Fixing education is going to take more money

By Christina Morales

University of Florida/The Independent Florida Alligator

Florida public schools are feeling the squeeze and asking taxpayers to fork out more cash to improve education.

The most important resource to improve education is more money, said Florida Influencer Cindy Arenberg Seltzer at the Florida Priorities Summit in Miami on Wednesday. Arenberg Seltzer and a group of other influencers came up with suggestions on how to solve problems in Florida education.  

Fixing the public education system starts making sure state government funds it adequately and  adds money from the lottery and other local sources  as extra income, Arenberg Seltzer said.

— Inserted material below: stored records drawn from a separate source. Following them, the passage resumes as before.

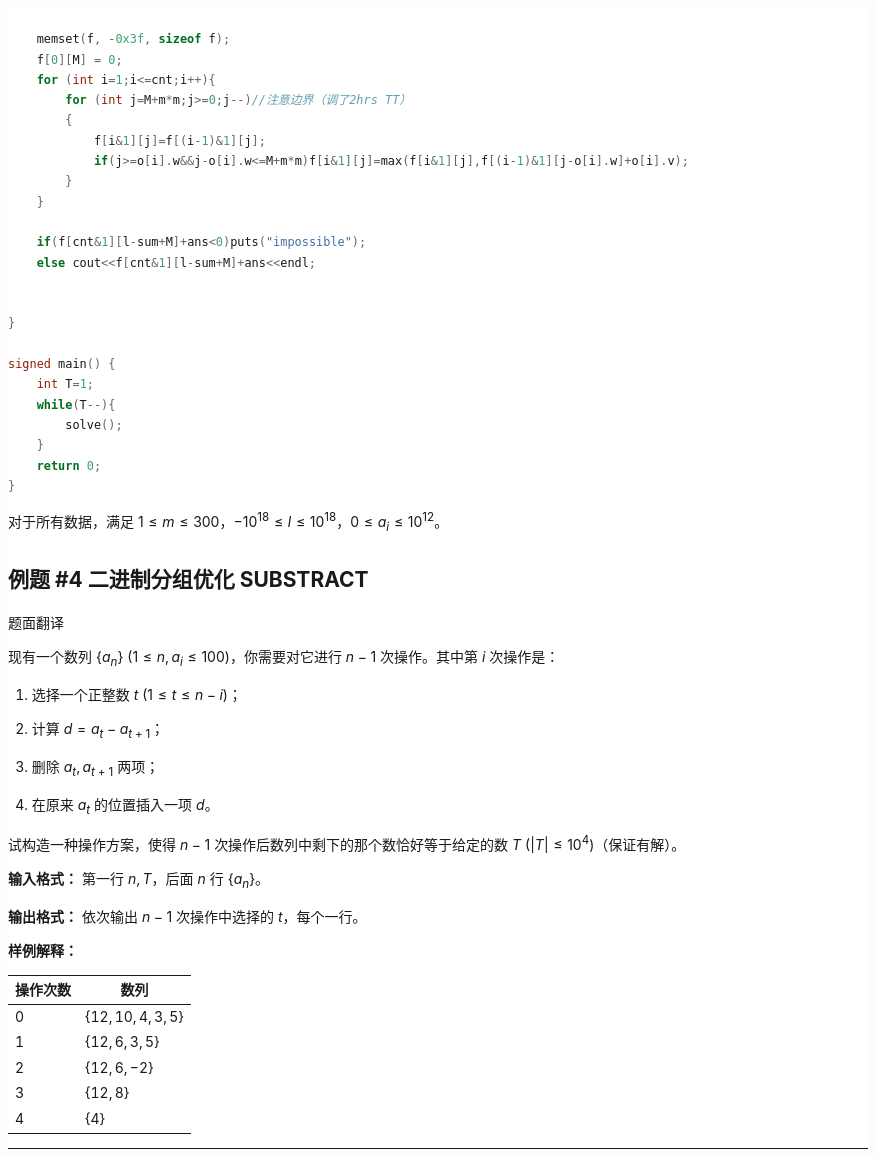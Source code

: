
 ```C++

	memset(f, -0x3f, sizeof f);
	f[0][M] = 0;
	for (int i=1;i<=cnt;i++){
		for (int j=M+m*m;j>=0;j--)//注意边界（调了2hrs TT）
		{
			f[i&1][j]=f[(i-1)&1][j];
			if(j>=o[i].w&&j-o[i].w<=M+m*m)f[i&1][j]=max(f[i&1][j],f[(i-1)&1][j-o[i].w]+o[i].v);
		}
    }
		
    if(f[cnt&1][l-sum+M]+ans<0)puts("impossible");
    else cout<<f[cnt&1][l-sum+M]+ans<<endl;


}   

signed main() {
    int T=1;
    while(T--){
    	solve();
    }
    return 0;
}
```

对于所有数据，满足 $1\leq m \leq 300$，$-10^{18}\le l \le 10^{18}$，$0\le a_i\le 10^{12}$。

## 例题 #4 二进制分组优化 SUBSTRACT

题面翻译

现有一个数列 $\{a_n\}\ (1 \le n,a_i \le 100)$，你需要对它进行 $n-1$ 次操作。其中第 $i$ 次操作是：

1. 选择一个正整数 $t\ (1 \le t \le n-i)$；

2. 计算 $d=a_t-a_{t+1}$；

3. 删除 $a_t,a_{t+1}$ 两项；

4. 在原来 $a_t$ 的位置插入一项 $d$。

试构造一种操作方案，使得 $n-1$ 次操作后数列中剩下的那个数恰好等于给定的数 $T\ (|T| \le 10^4)$（保证有解）。

**输入格式：** 第一行 $n,T$，后面 $n$ 行 $\{a_n\}$。

**输出格式：** 依次输出 $n-1$ 次操作中选择的 $t$，每个一行。

**样例解释：**

|操作次数|数列|
|-|-|
|$0$|$\{12,10,4,3,5\}$|
|$1$|$\{12,6,3,5\}$|
|$2$|$\{12,6,-2\}$|
|$3$|$\{12,8\}$|
|$4$|$\{4\}$|

---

In Alachua County Public Schools, officials are passionate about finding  more money to increase pay for teachers, fix up outdated facilities, provide additional school security and enhance mental health resources.

The county’s school system took the problem of its outdated facilities into its own hands and passed a half-cent sales tax initiative in the 2018 midterm elections, according to the Alachua County Supervisor of Elections Office.

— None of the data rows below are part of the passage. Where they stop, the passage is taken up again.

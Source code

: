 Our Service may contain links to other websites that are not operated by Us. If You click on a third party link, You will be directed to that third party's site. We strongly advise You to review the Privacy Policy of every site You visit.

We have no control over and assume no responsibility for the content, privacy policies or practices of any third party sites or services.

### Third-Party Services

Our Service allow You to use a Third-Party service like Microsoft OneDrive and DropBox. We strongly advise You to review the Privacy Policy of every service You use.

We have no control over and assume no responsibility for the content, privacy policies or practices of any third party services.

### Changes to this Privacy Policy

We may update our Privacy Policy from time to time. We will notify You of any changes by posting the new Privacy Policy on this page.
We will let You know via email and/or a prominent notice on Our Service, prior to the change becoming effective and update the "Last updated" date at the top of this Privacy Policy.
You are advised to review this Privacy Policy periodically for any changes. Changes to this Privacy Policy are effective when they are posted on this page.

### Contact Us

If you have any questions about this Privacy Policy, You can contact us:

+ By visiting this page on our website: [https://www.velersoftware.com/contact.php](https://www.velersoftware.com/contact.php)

Revenue from the tax could bring in $264 million over 12 years to invest in upgrades to school facilities, which are gearing up to start soon said Alachua County Public Schools Spokesperson Jackie Johnson. These include new classrooms and science labs, installing new furniture, lighting and flooring and overhaul school security.

Lawmakers in Tallahassee cut facilities funding in Alachua by more than $168 million in the last 10 years, according to Alachua County Public Schools.

More than 30 other counties in Florida have resorted to passing a sales tax to upgrade facilities, Johnson said.

But facilities are just a start. Johnson said the state isn’t providing enough funding for many things they’ve implemented including recent school safety laws.

“I think people need to elect people who are willing to invest in public education, because we don’t have that right now,” Johnson said.

Alachua County schools also face the problem of a wide achievement gap between black and white students divided in east and west — with mostly black eastside elementary school students failing statewide exams and mostly white students passing exams in westside schools. Alachua’s public schools have the largest achievement gap in the 67 counties in Florida.

The district revealed a plan in August to close the gap by tackling student achievement, advanced coursework, graduation rates, student discipline and diversity of the workforce.

With three boys going to public schools in East Gainesville, Nicole Stewart, 47, said she feels the pinch in the equity gap. At Abraham Lincoln Middle School, where her 13-year-old son Nicholas used to attend, the school offers different hallways, newer computers and textbooks to its Lyceum magnet program, Stewart said.

The same resources are not given to students not in the program said Stewart, a former Miami-Dade County Public Schools teacher.

“There’s a very glaring difference, and people pretend not to see it,” she said. “How could they educate kids in one hallway different than another? There should be equality in the way we educate students. Most of the problem is with the adults, not with the children.”

With a top eight public university and a local college in the neighborhood of Alachua students, Madeline Pumariega, a Florida Priorities Summit speaker and chancellor of the Florida College System, said more can be done by institutions to help close the gap.

Institutions could expand funding of dual enrollment courses to help future students save money and finish college faster to enter the workforce, Pumariega said. University and college officials can also have talks with superintendents to work together to offer programs and services and educate students on college scholarships and pell grants.

On a college level, Pumariega said the North Florida Community College has balanced graduation rates between students on and off Pell Grants. In South Florida State College, the gap between black and white students has also closed.

Pumariega said these results come from efforts to put students on a guided learning path instead of bouncing around from major to major.

“I think there’s a focus in making sure that all students succeed and that every student achieves,” she said.